The significant increase in the lumbar ROM we observed after regular electrotherapy contrasts with the results of Deyo and colleagues who reported no functional amelioration using TENS [12], but it is in concordance with the findings of Rajfur et al. who reported an increase in functional abilities using TENS, interferential current stimulation and diadynamic current [13]. One explanation for the discrepancy of the results could be, as already stated by Rajfur and colleagues, a possible deeper tissue penetration of the electrical stimulation by using a bigger area instead of small patches, possibly leading to better tissue vascularization and greater reductions in myofascial contraction and blockade by using mid-frequent electrotherapy. Interestingly, Rajfur and colleagues not only observed functional amelioration but also a significant pain reduction in all the groups receiving electrotherapy, including low-frequent electrotherapy (i.e., TENS, high-voltage electrical stimulation, diadynamic currents), which contrasts with our data. Nevertheless, patients receiving interferential therapy had the greatest pain relief. The highest functional improvement was also observed in the group receiving mid-frequent interferential therapy, possibly due to the deeper current penetration into the tissue, as stated by the authors.

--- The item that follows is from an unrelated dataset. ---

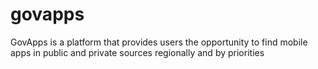 # govapps
GovApps is a platform that provides users the opportunity to find mobile apps in public and private sources regionally and by priorities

As mentioned above, we did not observe any significant difference in the pain sensation nor in the quality of life after electrotherapy in any of the tests performed. Thereby, several technical considerations concerning the weekly therapy sessions are to be noted: The therapy protocol including the duration of electrical stimulation, session interval and total number of therapies could be still inadequate for long-lasting pain relief. Some patients who received electrotherapy stated that, although the stimulation felt adequate in the beginning, it became too strong after some time, and the pain condition became worse afterwards. Other patients reported a short amelioration of the pain state right after the electrotherapy sessions. However, such pain reduction mostly lasted only a few hours and disappeared within the same day. An intra-individual adaptation of the stimulation, or an inter-individual adaptation of the session interval might be possibly beneficial.

In addition, a greater improvement in mobility or pain relief could be possibly achieved if electrotherapy is combined with heat application since it is known that a multimodal therapy approach can be more effective concerning pain relief [14,15]. The StimaWELL® device can indeed apply heat in addition to electrotherapy. Nevertheless, to keep the study protocol simple, the mat was warmed at room temperature only and no additional heat was applied.

Furthermore, an optimal skin contact is crucial. In a few cases, it was difficult to find the adequate mat positioning. If the contact of the mat and the spinal cord was insufficient and if a higher simulation threshold was required, cushions were put under the mat or under the knee to optimize the skin contact. However, finding the appropriate position in the cervical region was still difficult with some of the patients.

Nevertheless, the electrotherapeutic mat that was utilized in this study is useful in daily clinical practice due to its easy handling. It could even be operated by the patients themselves after a short training, and thus save much time in daily clinics, where time is scarce anyway.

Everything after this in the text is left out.